China-Japan Rapprochement and the United States In the Wake of Nixon's Visit to Beijing

By Ryuji Hattori Copyright 2022
    168 Pages
    by Routledge

    Based on extensive original research including interviews with key participants, this book examines how, following Richard Nixon’s famous visit to China in 1972, Japan established formal diplomatic relations with China, doing so before the United States and other Western countries. It considers the key personalities – Prime Minister Tanaka and Foreign Minister Ōhira on the Japanese side, and Zhou Enlai on the Chinese side, outlines how the discussions unfolded, and discusses the key issues which divided the two sides and how these issues were resolved: Japanese war reparations to China, how the two countries perceived their past, how Taiwan should be treated, and possession of the Senkaku Islands. The book also shows how Tanaka and Ōhira sought to reconcile China–Japan relations with the US–Japan Security Treaty and to continue non-governmental exchanges with Taiwan following the severing of relations.
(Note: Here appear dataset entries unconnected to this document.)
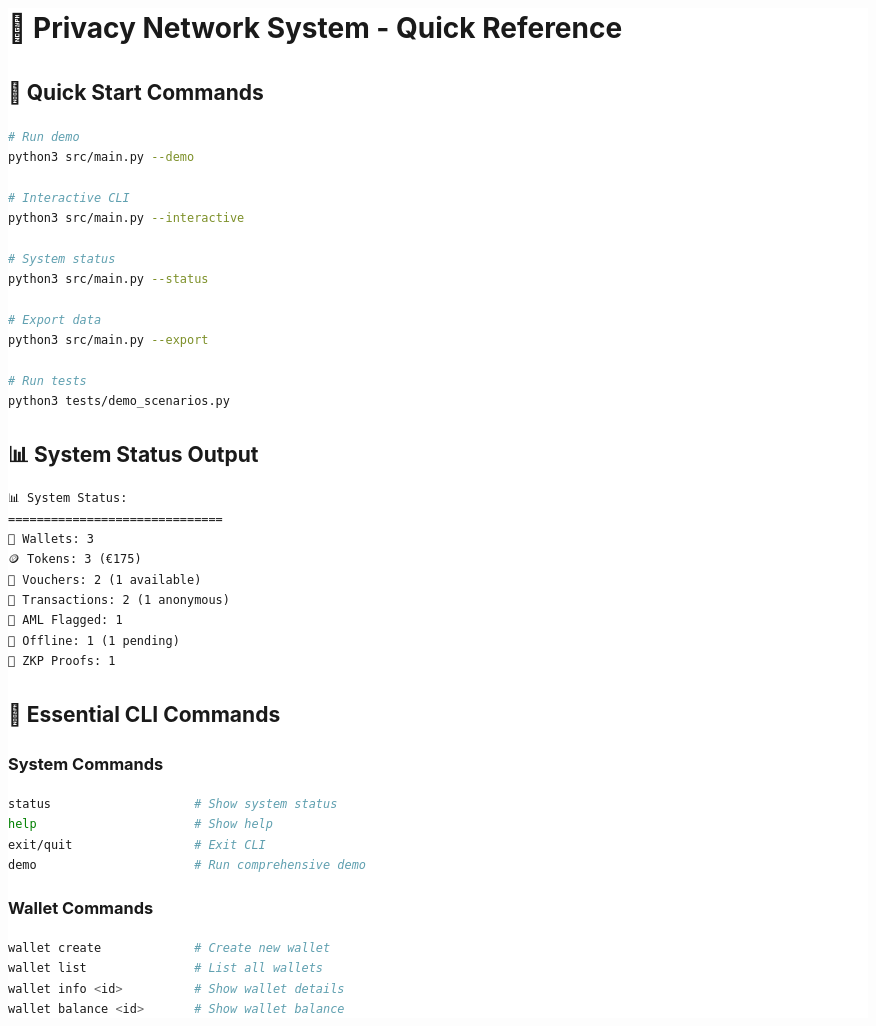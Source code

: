# 🔐 Privacy Network System - Quick Reference

## 🚀 Quick Start Commands

```bash
# Run demo
python3 src/main.py --demo

# Interactive CLI
python3 src/main.py --interactive

# System status
python3 src/main.py --status

# Export data
python3 src/main.py --export

# Run tests
python3 tests/demo_scenarios.py
```

## 📊 System Status Output

```
📊 System Status:
==============================
👛 Wallets: 3
🪙 Tokens: 3 (€175)
🎫 Vouchers: 2 (1 available)
💸 Transactions: 2 (1 anonymous)
🚨 AML Flagged: 1
📱 Offline: 1 (1 pending)
🔐 ZKP Proofs: 1
```

## 🎯 Essential CLI Commands

### System Commands
```bash
status                    # Show system status
help                      # Show help
exit/quit                 # Exit CLI
demo                      # Run comprehensive demo
```

### Wallet Commands
```bash
wallet create             # Create new wallet
wallet list               # List all wallets
wallet info <id>          # Show wallet details
wallet balance <id>       # Show wallet balance
```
Overall, the book emphasises that the nature of the relationship established in 1972 continues to be very important for understanding present day China–Japan relations.

    Introduction: The Road to Beijing; 1. Tanaka Kakuei and Ōhira Masayoshi: Two Types of Leadership; 2. The Nixon Shock – Moving Beyond Satō; 3. Formation of the Tanaka Government and the Takeiri Memo – First Approaches to China; 4. Under America’s Shadow – The Tanaka–Nixon Summit in Hawaii; 5. Taiwan – The Shiina-Chiang Talks as Kanjinchō; 6. Tanaka’s Visit to China and the "Meiwaku" Speech (September 25); 7. Zhou Enlai’s “Bluff” and Ōhira Masayoshi’s “Trump Card” (September 26); 8. The Senkaku Islands and Tanaka’s Meeting with Mao (September 27); 9. The Sino-Japanese Joint Statement and Severing Relations with Taiwan (September 28–30); Conclusion: The Spirit of Sino-Japanese Peace

    Biography

    Ryuji Hattori is Professor in the Faculty of Policy Studies at Chuo University, Japan and has an MA from the School of Advanced International Studies (SAIS) at Johns Hopkins University.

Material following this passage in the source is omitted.